■ Work item:
Exactly the lines from the beginning of the records below through the line with "This chapter summarizes" must be given again, without pictures.

——

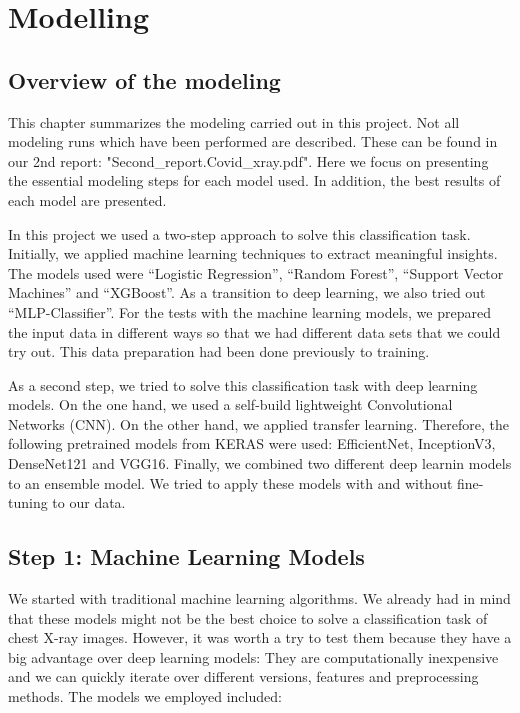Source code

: \documentclass{article}
\begin{document}
\section{Modelling} \label{section:modelling}


\subsection{Overview of the modeling}
This chapter summarizes the modeling carried out in this project. Not all modeling runs which have been performed are described. These can be found in our 2nd report: "Second\_report.Covid\_xray.pdf". Here we focus on presenting the essential modeling steps for each model used. In addition, the best results of each model are presented. 

In this project we used a two-step approach to solve this classification task. Initially, we applied machine learning techniques to extract meaningful insights. The models used were “Logistic Regression”, “Random Forest”, “Support Vector Machines” and “XGBoost”. As a transition to deep learning, we also tried out “MLP-Classifier”. For the tests with the machine learning models, we prepared the input data in different ways so that we had different data sets that we could try out. This data preparation had been done previously to training. 

As a second step, we tried to solve this classification task with deep learning models. On the one hand, we used a self-build lightweight Convolutional Networks (CNN). On the other hand, we applied transfer learning. Therefore, the following pretrained models from KERAS were used: EfficientNet, InceptionV3, DenseNet121 and VGG16. Finally, we combined two different deep learnin models to an ensemble model. We tried to apply these models with and without fine-tuning to our data. 


\subsection{Step 1: Machine Learning Models}
We started with traditional machine learning algorithms. We already had in mind that these models might not be the best choice to solve a classification task of chest X-ray images. However, it was worth a try to test them because they have a big advantage over deep learning models: They are computationally inexpensive and we can quickly iterate over different versions, features and preprocessing methods. The models we employed included:
\end{document}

——

■ Written response:
Source code

: \documentclass{article}
\begin{document}
\section{Modelling} \label{section:modelling}


\subsection{Overview of the modeling}
This chapter summarizes the modeling carried out in this project. Not all modeling runs which have been performed are described. These can be found in our 2nd report: "Second\_report.Covid\_xray.pdf". Here we focus on presenting the essential modeling steps for each model used. In addition, the best results of each model are presented. 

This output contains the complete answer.